Sur décision du Directoire, l’assignat est finalement abandonné avec faste lorsque les planches à billets, les poinçons, les matrices et les plaques sont brûlés en public place Vendôme, le 30 pluviôse an IV de la République (19 février 1796)
Le 18, l’assignat est retiré de la circulation contre un nouveau billet : le mandat territorial. L’échange se fait sur la base de 30 francs assignat contre 1 franc mandat, au lieu de 300 contre 1, sa valeur réelle, ce qui condamne le nouveau titre dès son émission. Le mandat territorial connut plus ou moins la même histoire que l’assignat, sa dépréciation se fit bien plus rapidement que pour son prédécesseur. Le 4 février 1797, il fut retiré de la circulation et la monnaie sonnante et trébuchante reprit sa place.
L’assignat est généralement considéré comme un pur échec. Cependant, sa création a non seulement empêché la faillite quasi immédiate de l’État français mais contribué à la réduction de la dette et permis de trouver l’argent nécessaire au financement de la guerre dans les heures difficiles de l’an II.
L’impuissance du gouvernement à combattre l’inflation par des sanctions toujours plus lourdes illustre, pour l’économiste Thomas DiLorenzo, le caractère néfaste d’une politique de contrôle des prix.
On peut donc dire des assignats qu’ils furent économiquement un échec. Jacques Bainville, écrivain et historien royaliste, explique ainsi dans son Histoire de France que la révolution française avait aggravé la crise financière par laquelle elle était née. Politiquement et socialement, les assignats permirent un massif et large transfert de propriété en un temps très réduit. Surtout, les assignats attachèrent au nouveau régime tous les acquéreurs de biens nationaux qui redouteront désormais le retour de la Monarchie.
Le peu de difficultés à imiter cette monnaie (la papeterie était à Jouy-sur-Morin, avec la présence de surveillants du timbre) fut en quelque sorte un encouragement aux faussaires, aussi en fabriquait-on un peu partout. D’après des témoignages de l’époque, on trouvait des imprimeries rudimentaires jusque dans les prisons. La plupart des faux étaient assez grossiers et facilement reconnaissables, mais d’autres étaient pratiquement indécelables ; c’était notamment le cas des faux imprimés à Londres. Les ennemis de la République encourageaient en effet l’impression de fausse monnaie ne pouvant qu’entraîner la ruine de la France. L’atelier londonien avait été fondé par des notables vendéens sous la direction du comte Joseph de Puisave et le patronage du duc d’Harcourt.
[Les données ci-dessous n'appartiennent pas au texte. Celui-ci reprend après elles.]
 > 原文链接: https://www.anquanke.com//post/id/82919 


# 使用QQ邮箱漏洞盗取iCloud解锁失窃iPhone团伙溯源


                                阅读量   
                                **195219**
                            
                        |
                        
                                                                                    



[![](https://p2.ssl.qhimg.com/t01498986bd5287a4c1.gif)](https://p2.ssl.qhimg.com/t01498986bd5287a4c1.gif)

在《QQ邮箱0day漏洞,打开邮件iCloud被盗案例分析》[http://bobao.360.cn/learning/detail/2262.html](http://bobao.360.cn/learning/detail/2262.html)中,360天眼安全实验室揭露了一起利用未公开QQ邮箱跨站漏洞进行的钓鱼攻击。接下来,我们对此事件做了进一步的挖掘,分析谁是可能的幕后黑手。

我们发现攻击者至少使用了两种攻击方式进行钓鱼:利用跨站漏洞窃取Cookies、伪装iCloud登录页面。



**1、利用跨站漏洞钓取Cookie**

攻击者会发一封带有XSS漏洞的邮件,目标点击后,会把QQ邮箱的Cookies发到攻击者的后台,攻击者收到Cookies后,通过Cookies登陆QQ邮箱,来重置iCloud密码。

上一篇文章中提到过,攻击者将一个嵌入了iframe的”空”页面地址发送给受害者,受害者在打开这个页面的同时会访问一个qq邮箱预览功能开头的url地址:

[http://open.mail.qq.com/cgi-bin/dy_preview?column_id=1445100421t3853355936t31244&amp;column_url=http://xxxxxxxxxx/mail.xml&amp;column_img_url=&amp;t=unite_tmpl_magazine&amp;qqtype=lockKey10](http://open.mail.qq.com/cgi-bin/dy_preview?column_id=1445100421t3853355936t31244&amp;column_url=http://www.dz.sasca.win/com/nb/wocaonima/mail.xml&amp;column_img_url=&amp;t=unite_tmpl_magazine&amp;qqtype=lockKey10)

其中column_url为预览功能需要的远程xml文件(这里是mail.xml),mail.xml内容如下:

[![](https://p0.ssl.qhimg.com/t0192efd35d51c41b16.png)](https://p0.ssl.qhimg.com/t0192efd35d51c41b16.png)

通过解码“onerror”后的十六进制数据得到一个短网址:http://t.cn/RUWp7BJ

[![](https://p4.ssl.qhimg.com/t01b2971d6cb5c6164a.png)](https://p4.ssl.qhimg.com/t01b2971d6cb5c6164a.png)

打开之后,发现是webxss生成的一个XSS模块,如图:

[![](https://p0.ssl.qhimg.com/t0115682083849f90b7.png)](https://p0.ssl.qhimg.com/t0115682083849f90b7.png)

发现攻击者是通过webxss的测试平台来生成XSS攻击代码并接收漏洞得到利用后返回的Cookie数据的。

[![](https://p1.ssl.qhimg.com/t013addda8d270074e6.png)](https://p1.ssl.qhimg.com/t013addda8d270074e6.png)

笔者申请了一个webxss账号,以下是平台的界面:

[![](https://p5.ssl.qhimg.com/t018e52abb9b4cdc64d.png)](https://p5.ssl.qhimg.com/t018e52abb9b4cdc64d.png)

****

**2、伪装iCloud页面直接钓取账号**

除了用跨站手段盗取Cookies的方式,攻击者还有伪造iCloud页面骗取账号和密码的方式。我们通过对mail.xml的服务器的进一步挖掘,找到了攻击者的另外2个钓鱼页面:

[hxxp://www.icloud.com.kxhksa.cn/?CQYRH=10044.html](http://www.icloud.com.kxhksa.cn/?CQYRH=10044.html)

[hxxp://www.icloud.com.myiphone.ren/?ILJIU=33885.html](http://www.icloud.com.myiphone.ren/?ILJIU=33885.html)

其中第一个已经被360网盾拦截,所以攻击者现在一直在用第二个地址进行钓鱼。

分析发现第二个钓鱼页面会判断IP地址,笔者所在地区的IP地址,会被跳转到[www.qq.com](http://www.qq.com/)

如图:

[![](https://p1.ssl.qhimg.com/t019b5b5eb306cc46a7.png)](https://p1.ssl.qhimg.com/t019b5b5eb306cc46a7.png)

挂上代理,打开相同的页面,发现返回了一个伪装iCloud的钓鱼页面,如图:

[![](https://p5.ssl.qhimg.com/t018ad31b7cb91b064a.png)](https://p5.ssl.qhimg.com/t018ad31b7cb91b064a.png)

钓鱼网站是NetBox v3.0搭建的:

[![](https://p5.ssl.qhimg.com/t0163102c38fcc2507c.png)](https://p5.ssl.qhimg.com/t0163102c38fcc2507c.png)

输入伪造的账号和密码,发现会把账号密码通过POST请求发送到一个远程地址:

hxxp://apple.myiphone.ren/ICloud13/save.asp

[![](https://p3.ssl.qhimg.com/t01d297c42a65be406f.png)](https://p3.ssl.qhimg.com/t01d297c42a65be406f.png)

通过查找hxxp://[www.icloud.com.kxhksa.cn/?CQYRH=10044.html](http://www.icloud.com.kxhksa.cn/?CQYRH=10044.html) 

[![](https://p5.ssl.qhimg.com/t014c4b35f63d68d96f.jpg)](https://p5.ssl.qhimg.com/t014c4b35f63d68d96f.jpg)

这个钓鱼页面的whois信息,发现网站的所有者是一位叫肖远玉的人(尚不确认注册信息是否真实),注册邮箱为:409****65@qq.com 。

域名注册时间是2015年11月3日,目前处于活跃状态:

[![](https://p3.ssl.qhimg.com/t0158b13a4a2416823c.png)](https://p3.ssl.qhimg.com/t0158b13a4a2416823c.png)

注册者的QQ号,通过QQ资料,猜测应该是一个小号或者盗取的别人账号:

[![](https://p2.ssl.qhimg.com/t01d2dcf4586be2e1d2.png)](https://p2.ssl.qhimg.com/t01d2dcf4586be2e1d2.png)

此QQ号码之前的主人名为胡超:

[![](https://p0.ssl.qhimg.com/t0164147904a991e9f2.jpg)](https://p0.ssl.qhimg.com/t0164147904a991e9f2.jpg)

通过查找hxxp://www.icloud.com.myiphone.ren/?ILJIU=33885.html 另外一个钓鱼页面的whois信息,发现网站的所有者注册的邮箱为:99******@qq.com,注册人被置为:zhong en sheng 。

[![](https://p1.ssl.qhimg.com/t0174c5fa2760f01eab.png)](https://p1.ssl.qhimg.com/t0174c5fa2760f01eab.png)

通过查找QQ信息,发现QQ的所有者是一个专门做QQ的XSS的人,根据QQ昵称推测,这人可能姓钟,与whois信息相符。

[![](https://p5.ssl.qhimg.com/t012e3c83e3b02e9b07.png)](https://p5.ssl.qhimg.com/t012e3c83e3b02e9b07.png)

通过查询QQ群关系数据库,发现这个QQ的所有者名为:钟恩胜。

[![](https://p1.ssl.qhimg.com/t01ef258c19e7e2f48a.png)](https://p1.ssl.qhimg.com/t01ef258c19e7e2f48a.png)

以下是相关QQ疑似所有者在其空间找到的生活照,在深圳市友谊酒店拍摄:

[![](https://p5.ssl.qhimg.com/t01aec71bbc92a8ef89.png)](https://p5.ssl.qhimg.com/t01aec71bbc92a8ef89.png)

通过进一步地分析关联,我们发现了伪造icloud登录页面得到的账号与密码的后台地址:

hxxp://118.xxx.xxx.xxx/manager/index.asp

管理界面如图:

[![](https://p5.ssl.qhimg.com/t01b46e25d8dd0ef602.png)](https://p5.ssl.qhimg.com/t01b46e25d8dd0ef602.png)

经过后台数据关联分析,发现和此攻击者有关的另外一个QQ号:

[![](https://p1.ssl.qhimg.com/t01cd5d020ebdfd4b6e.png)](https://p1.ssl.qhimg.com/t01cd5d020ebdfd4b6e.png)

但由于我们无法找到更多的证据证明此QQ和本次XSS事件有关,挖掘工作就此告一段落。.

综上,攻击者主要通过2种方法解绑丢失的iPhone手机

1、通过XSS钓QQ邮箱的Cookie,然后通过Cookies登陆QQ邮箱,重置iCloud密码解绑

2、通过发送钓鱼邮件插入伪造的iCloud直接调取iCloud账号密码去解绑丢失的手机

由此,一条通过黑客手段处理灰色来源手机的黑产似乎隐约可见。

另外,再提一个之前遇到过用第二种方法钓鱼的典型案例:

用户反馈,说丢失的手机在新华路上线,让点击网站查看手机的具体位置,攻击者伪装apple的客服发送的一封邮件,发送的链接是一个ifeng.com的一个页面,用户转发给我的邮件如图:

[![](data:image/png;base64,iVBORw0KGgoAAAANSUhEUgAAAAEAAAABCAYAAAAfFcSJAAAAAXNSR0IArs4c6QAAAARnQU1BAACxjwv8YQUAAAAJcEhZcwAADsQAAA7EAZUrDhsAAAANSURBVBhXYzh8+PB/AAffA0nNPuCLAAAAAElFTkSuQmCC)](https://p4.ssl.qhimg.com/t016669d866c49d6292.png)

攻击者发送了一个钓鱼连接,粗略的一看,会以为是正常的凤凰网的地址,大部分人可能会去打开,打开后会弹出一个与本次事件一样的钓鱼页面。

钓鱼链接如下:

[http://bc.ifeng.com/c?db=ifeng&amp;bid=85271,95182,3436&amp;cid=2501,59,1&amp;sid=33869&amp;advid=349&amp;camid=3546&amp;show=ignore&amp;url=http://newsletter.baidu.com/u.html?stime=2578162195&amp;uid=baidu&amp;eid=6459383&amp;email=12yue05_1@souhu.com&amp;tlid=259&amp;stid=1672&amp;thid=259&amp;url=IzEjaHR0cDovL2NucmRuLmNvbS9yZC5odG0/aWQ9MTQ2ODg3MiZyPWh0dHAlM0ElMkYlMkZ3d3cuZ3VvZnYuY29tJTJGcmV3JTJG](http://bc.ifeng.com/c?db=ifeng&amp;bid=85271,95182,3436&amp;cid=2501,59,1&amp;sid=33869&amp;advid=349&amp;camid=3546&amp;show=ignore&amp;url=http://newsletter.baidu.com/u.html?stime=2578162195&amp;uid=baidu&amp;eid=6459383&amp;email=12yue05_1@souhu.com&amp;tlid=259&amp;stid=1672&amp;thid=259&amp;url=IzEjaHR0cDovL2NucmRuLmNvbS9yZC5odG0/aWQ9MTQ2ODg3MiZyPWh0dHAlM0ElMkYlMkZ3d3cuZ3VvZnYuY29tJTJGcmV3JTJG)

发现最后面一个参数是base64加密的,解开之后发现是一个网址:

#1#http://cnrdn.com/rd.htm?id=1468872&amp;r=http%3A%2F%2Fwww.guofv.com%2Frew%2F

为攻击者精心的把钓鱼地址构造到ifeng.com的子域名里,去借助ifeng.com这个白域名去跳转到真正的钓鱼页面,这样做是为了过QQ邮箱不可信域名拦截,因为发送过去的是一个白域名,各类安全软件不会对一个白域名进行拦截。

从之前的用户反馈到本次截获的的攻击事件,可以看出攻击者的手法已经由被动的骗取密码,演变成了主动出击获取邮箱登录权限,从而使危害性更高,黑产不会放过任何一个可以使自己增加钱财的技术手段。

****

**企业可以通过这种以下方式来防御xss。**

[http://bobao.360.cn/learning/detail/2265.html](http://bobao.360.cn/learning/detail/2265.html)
Il produisait à plein rendement, et lorsque vint la déroute vendéenne après la défaite de Quiberon, Lazare-Hoche annonça dans son rapport qu’il avait saisi dix milliards de faux assignats dans les bagages de l’armée vaincue.
À l’époque contemporaine, des faux ont ensuite été fabriqués pour le marché des collectionneurs. C’est ainsi que l’on parle parfois de « vrais faux » assignats (les faux d’époque) par opposition aux faux actuels.